AIM OF THE TASK
What lines of the data below include the word "KeywordTok"? Report them by copying each.

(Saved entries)
Content starts

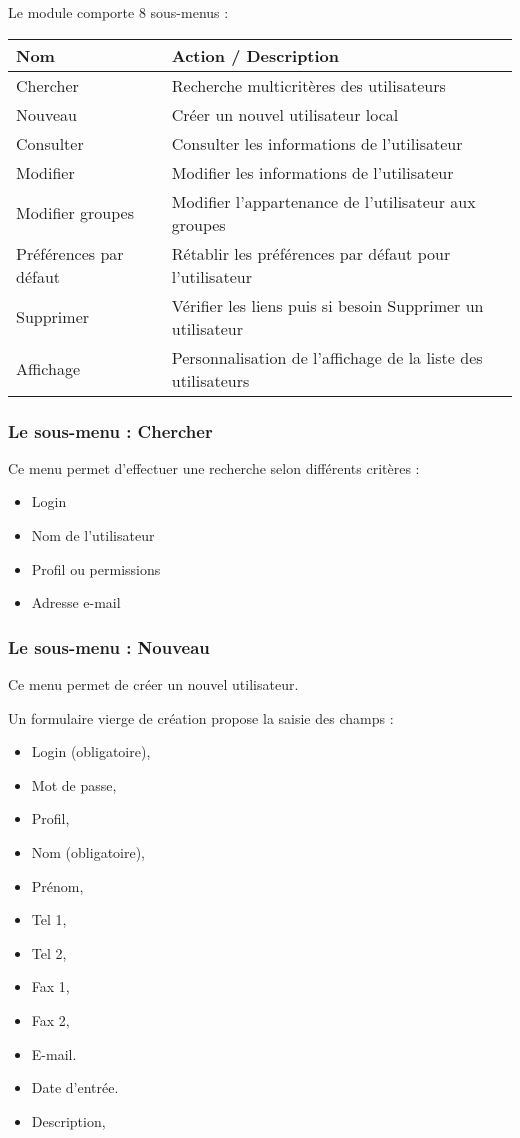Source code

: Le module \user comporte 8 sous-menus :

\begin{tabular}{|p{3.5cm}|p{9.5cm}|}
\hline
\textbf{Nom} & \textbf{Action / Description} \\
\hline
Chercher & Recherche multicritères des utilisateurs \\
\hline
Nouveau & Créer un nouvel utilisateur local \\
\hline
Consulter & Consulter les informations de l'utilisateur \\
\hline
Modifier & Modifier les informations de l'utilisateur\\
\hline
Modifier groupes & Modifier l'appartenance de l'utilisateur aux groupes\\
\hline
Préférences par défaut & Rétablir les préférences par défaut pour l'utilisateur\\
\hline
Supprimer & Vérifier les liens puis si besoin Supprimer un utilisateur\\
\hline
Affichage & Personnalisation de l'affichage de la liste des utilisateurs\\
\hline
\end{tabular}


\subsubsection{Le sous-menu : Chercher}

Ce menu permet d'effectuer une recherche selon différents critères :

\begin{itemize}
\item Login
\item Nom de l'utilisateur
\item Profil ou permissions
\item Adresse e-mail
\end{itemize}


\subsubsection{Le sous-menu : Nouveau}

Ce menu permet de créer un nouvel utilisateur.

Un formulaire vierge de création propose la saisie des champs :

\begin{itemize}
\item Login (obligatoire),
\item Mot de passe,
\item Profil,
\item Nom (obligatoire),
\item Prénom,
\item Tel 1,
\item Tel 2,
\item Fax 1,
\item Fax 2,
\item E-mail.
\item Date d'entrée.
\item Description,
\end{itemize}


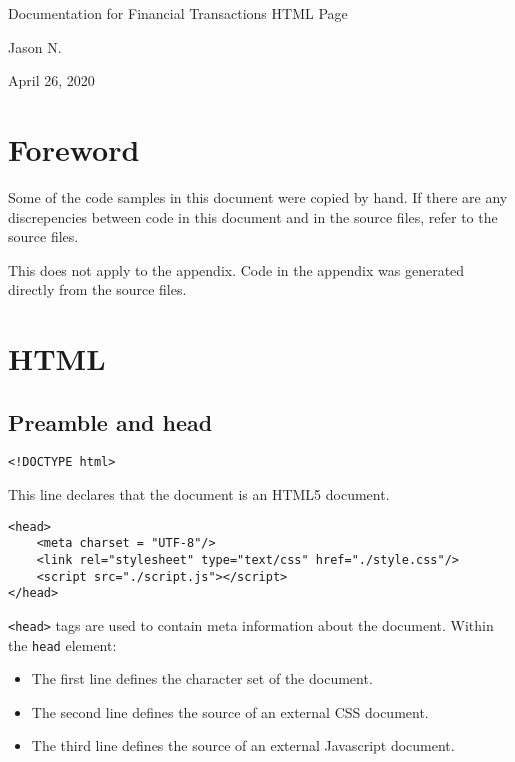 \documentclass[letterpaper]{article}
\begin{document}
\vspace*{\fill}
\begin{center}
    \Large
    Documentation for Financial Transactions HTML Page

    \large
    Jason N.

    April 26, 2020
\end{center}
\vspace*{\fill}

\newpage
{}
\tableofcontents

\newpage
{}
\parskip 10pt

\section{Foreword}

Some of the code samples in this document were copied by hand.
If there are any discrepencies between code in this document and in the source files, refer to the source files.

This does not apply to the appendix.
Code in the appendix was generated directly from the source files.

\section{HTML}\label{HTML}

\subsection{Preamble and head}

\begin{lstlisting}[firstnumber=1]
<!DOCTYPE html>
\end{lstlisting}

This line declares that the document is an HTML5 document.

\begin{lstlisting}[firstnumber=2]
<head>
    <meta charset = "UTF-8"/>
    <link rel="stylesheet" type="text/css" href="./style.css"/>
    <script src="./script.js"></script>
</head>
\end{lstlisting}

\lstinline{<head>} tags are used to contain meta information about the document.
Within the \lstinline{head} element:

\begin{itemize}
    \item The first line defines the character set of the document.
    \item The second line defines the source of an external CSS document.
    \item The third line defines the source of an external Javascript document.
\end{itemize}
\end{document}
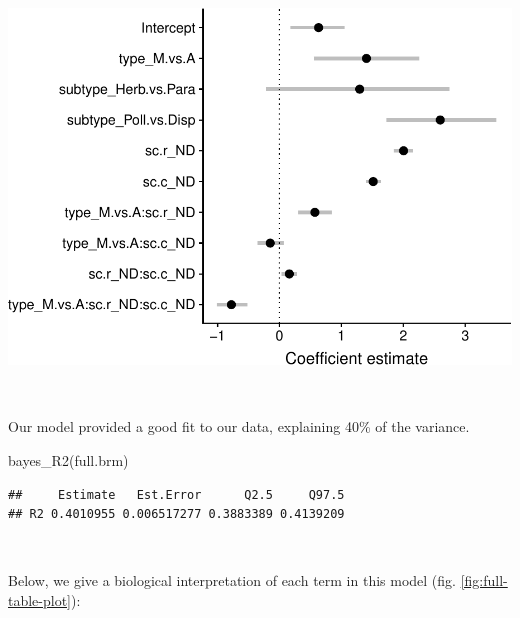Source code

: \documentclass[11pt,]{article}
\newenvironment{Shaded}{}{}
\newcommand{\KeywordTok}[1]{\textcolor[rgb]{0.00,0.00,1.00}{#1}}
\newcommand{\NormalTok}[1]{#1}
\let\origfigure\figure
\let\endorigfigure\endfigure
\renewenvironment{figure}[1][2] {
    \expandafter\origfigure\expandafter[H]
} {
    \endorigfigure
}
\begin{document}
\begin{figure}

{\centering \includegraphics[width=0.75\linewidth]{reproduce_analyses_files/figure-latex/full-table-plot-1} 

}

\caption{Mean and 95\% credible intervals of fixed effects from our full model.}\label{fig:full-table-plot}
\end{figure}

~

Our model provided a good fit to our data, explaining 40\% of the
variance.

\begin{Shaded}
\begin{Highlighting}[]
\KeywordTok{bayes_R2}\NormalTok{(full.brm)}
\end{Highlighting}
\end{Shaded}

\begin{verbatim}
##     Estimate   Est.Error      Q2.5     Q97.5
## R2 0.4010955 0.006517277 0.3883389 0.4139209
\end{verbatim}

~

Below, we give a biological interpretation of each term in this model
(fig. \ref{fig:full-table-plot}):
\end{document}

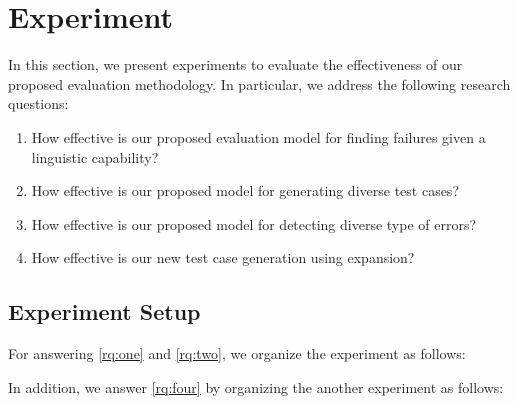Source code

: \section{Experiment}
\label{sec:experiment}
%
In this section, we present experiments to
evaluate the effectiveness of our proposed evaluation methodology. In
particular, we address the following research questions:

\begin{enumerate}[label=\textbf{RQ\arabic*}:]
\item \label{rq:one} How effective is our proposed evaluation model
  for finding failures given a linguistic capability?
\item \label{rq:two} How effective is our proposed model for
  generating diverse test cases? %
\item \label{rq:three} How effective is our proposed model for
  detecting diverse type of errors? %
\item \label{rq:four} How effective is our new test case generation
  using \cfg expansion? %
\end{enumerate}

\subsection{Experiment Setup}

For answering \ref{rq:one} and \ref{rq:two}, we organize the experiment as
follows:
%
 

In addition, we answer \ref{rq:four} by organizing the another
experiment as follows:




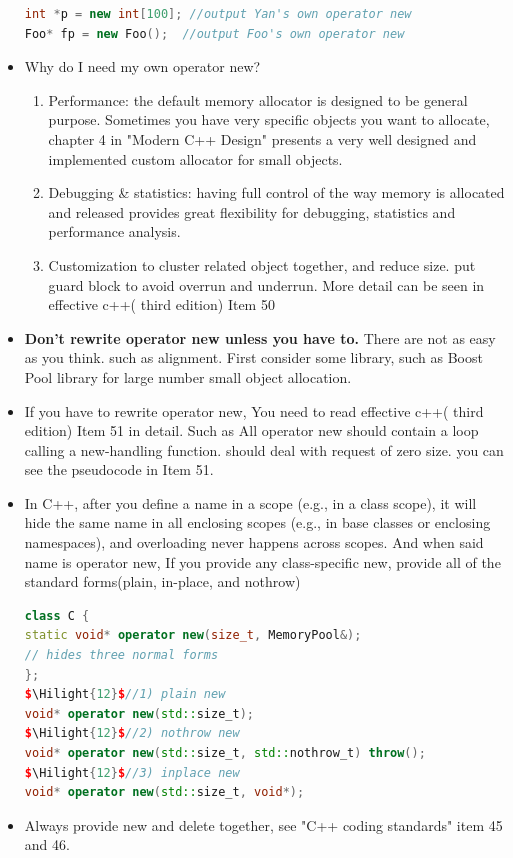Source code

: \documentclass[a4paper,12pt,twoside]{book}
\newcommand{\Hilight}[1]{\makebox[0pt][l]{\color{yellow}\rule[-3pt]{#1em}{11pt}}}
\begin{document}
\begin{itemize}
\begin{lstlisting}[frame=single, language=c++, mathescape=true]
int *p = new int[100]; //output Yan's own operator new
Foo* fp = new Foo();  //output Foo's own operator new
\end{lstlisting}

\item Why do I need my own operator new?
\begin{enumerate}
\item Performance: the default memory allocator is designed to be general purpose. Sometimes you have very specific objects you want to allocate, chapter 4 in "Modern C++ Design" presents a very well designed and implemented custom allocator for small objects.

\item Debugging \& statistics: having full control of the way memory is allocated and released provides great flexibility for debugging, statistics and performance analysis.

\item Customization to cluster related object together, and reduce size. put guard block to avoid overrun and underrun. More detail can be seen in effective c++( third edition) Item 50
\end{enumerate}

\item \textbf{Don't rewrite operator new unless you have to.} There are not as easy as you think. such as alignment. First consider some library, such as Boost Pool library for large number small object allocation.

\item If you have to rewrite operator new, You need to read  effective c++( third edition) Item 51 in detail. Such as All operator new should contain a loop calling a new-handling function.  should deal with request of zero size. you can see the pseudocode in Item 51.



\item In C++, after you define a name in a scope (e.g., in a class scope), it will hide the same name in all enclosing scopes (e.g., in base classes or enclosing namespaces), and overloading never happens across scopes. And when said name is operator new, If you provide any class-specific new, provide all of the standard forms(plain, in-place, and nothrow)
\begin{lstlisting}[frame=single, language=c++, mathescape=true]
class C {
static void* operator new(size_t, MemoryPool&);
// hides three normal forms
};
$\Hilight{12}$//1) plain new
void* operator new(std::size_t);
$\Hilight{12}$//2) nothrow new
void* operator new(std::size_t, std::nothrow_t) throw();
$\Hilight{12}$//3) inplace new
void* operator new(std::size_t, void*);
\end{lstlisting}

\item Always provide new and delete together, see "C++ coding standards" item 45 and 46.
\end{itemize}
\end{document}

Content ends

OUTPUT OF THE TASK
\newcommand{\KeywordTok}[1]{\textcolor[rgb]{0.00,0.00,1.00}{#1}}
\KeywordTok{bayes_R2}\NormalTok{(full.brm)}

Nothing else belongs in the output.